--- START ---

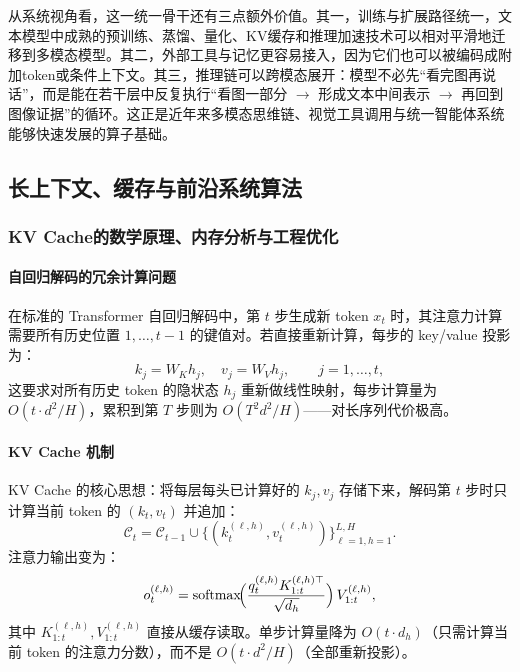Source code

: \documentclass[12pt,a4paper]{article}
\begin{document}
从系统视角看，这一统一骨干还有三点额外价值。其一，训练与扩展路径统一，文本模型中成熟的预训练、蒸馏、量化、KV缓存和推理加速技术可以相对平滑地迁移到多模态模型。其二，外部工具与记忆更容易接入，因为它们也可以被编码成附加token或条件上下文。其三，推理链可以跨模态展开：模型不必先“看完图再说话”，而是能在若干层中反复执行“看图一部分 $\rightarrow$ 形成文本中间表示 $\rightarrow$ 再回到图像证据”的循环。这正是近年来多模态思维链、视觉工具调用与统一智能体系统能够快速发展的算子基础。

\subsection{长上下文、缓存与前沿系统算法}

\subsubsection{KV Cache的数学原理、内存分析与工程优化}
\label{sec:kv-cache}

\paragraph{自回归解码的冗余计算问题}

在标准的 Transformer 自回归解码中，第 $t$ 步生成新 token $x_t$ 时，其注意力计算需要所有历史位置 $1,\ldots,t-1$ 的键值对。若直接重新计算，每步的 key/value 投影为：
\begin{equation}
k_j = W_K h_j,\quad v_j = W_V h_j, \qquad j = 1,\ldots,t,
\end{equation}
这要求对所有历史 token 的隐状态 $h_j$ 重新做线性映射，每步计算量为 $O(t \cdot d^2 / H)$，累积到第 $T$ 步则为 $O(T^2 d^2 / H)$——对长序列代价极高。

\paragraph{KV Cache 机制}

KV Cache 的核心思想：将每层每头已计算好的 $k_j, v_j$ 存储下来，解码第 $t$ 步时只计算当前 token 的 $(k_t, v_t)$ 并追加：
\begin{equation}
\mathcal{C}_{t} = \mathcal{C}_{t-1} \cup \{(k_t^{(\ell,h)}, v_t^{(\ell,h)})\}_{\ell=1,h=1}^{L,H}.
\end{equation}
注意力输出变为：
\begin{equation}
o_t^{(\ell,h)} = \text{softmax}\!\Bigl(\frac{q_t^{(\ell,h)} K_{1:t}^{(\ell,h)\top}}{\sqrt{d_h}}\Bigr)\, V_{1:t}^{(\ell,h)},
\end{equation}
其中 $K_{1:t}^{(\ell,h)}, V_{1:t}^{(\ell,h)}$ 直接从缓存读取。单步计算量降为 $O(t \cdot d_h)$（只需计算当前 token 的注意力分数），而不是 $O(t \cdot d^2/H)$（全部重新投影）。
\end{document}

--- END ---

### WORK TASK
Would you please return every line in the listing where "cdot" shows up?

### SOLUTION TO THE EXERCISE
这要求对所有历史 token 的隐状态 $h_j$ 重新做线性映射，每步计算量为 $O(t \cdot d^2 / H)$，累积到第 $T$ 步则为 $O(T^2 d^2 / H)$——对长序列代价极高。
其中 $K_{1:t}^{(\ell,h)}, V_{1:t}^{(\ell,h)}$ 直接从缓存读取。单步计算量降为 $O(t \cdot d_h)$（只需计算当前 token 的注意力分数），而不是 $O(t \cdot d^2/H)$（全部重新投影）。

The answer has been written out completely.